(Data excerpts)
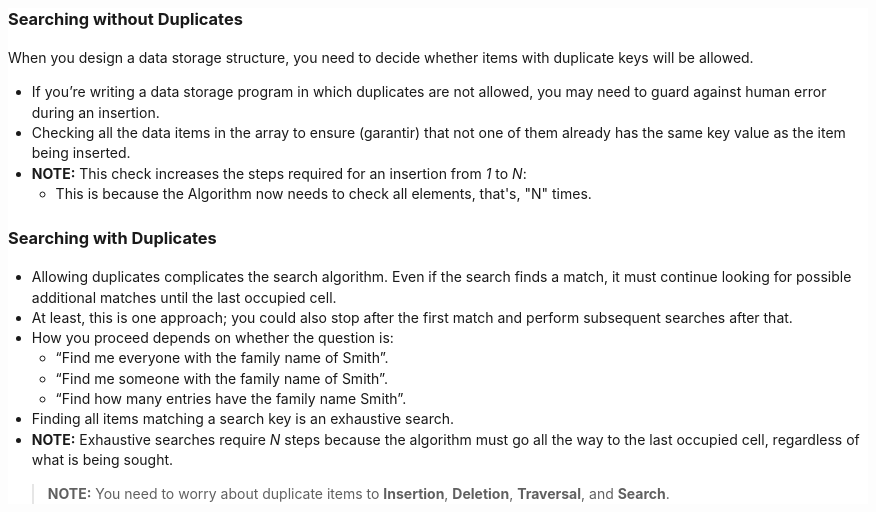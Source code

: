 ### Searching without Duplicates

When you design a data storage structure, you need to decide whether items with duplicate keys will be allowed.

 - If you’re writing a data storage program in which duplicates are not allowed, you may need to guard against human error during an insertion.
 - Checking all the data items in the array to ensure (garantir) that not one of them already has the same key value as the item being inserted.
 - **NOTE:** This check increases the steps required for an insertion from *1* to *N*:
   - This is because the Algorithm now needs to check all elements, that's, "N" times.

### Searching with Duplicates

 - Allowing duplicates complicates the search algorithm. Even if the search finds a match, it must continue looking for possible additional matches until the last occupied cell.
 - At least, this is one approach; you could also stop after the first match and perform subsequent searches after that.
 - How you proceed depends on whether the question is:
   - “Find me everyone with the family name of Smith”.
   - “Find me someone with the family name of Smith”.
   - “Find how many entries have the family name Smith”.
 - Finding all items matching a search key is an exhaustive search.
 - **NOTE:** Exhaustive searches require *N* steps because the algorithm must go all the way to the last occupied cell, regardless of what is being sought.

> **NOTE:**
> You need to worry about duplicate items to **Insertion**, **Deletion**, **Traversal**, and **Search**.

§ Action item
The answer is the line with "- Allowing duplicates" plus every line after it, printed exactly as they appear above.

§ Problem solution
 - Allowing duplicates complicates the search algorithm. Even if the search finds a match, it must continue looking for possible additional matches until the last occupied cell.
 - At least, this is one approach; you could also stop after the first match and perform subsequent searches after that.
 - How you proceed depends on whether the question is:
   - “Find me everyone with the family name of Smith”.
   - “Find me someone with the family name of Smith”.
   - “Find how many entries have the family name Smith”.
 - Finding all items matching a search key is an exhaustive search.
 - **NOTE:** Exhaustive searches require *N* steps because the algorithm must go all the way to the last occupied cell, regardless of what is being sought.

> **NOTE:**
> You need to worry about duplicate items to **Insertion**, **Deletion**, **Traversal**, and **Search**.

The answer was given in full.